Have you ever struggled to make small talk with your boss or raised your hand for a high-five when her intention was a handshake? Awkward moments like these happen to everyone, smooth-talkers included. Navigating a healthy relationship with your boss is possible with the right skills.
Here are four ways to be less awkward around your boss and instead, develop a rewarding and productive relationship.
Stop overanalyzing. Often times, one move made by an employee’s boss spawns a series of questions—did she sigh because she thinks my report is boring or because she is disappointed in my findings? Does she really think I’m finally ready for the next level or was she being sarcastic? Reading into every comment or move to ascertain its true meaning can be quite debilitating. For example, if during an annual review you become hung-up one point of constructive criticism, you will inevitably lose sight of where you performed well. To error is human, and your boss is a human being as well. At the end of the day, instead of isolating one comment, think about your total interactions with your boss over a month’s period of time. You will most likely let the comment go when you consider the overall picture of your relationship vs. one individual aspect.
Arrive on-time. It’s natural to feel awkward around your boss if you are frequently late. She takes her job very seriously and expects you to do the same. Whether you are late arriving to work or delivering a project, a natural by-product perception of this behavior is that you don’t take your job seriously. Being late not only sets your day out on the wrong foot, but in some cases, can create animosity among team members, especially if they’re waiting for you to arrive to a meeting. Demonstrate that you respect your fellow team members and your boss by being on time every time—even if it means setting your clock ten minutes forward.

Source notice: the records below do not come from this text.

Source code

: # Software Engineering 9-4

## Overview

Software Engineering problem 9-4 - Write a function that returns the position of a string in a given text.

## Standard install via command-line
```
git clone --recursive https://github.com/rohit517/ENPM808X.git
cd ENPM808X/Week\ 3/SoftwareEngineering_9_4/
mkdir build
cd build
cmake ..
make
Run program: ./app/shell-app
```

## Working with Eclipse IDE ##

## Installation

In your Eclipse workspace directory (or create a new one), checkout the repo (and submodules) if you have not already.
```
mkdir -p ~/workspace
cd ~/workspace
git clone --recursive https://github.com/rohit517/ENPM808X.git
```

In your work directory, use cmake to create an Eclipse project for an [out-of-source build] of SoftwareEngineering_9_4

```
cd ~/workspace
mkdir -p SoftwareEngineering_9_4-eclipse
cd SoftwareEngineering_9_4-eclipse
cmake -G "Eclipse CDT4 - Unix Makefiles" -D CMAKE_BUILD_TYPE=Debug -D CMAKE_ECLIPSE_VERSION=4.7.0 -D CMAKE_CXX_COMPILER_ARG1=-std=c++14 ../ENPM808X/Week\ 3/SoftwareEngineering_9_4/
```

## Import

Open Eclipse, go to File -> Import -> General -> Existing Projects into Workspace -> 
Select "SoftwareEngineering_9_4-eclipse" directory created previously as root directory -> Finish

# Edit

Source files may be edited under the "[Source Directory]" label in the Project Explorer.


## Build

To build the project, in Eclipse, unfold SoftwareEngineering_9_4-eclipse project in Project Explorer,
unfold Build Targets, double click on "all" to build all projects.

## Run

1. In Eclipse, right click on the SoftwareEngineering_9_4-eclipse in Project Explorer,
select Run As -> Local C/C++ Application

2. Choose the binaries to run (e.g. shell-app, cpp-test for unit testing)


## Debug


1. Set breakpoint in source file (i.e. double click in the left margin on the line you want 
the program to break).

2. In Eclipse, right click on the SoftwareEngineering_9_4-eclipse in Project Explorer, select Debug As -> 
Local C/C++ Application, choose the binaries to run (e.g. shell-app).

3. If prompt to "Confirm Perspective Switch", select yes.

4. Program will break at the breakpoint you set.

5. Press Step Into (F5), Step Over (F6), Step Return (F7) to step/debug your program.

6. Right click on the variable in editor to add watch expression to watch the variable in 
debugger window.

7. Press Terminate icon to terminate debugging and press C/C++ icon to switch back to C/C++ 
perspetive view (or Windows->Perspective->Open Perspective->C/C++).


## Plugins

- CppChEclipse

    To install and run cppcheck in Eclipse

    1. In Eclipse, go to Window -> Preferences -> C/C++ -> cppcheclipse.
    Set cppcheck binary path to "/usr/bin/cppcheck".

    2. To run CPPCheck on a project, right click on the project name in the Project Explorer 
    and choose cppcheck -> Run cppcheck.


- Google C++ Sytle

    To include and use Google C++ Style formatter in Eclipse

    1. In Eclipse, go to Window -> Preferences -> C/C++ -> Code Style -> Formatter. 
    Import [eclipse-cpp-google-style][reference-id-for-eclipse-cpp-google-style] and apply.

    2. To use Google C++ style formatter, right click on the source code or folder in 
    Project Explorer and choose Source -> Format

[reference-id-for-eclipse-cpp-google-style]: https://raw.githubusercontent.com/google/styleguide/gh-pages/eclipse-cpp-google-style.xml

Peruse her profile. Notice the use of ‘peruse’ vs. ‘pursue’ as the goal is not to stalk your boss, rather to familiarize yourself with her interests, alma mater, professional groups, hobbies, etc. Dale Carnegie said, “Talk in terms of the other person’s interests.” Knowing nuggets such as your boss is a huge baseball fan or has three young children will make it easier to have friendly, ad hoc conversations while driving to a meeting or standing in an elevator.
Partner to problem-solve. Nothing feels better than sharing a huge accomplishment with your boss, however when facing a challenge, people often become reserved and try to resolve the issue themselves. Instead, enlist the help of your boss to problem-solve—but make sure you have a few ideas to share when you present the problem. While you may not have the right answer, asking your boss for help while being armed with some ideas demonstrates your willingness to have solved the problem on your own.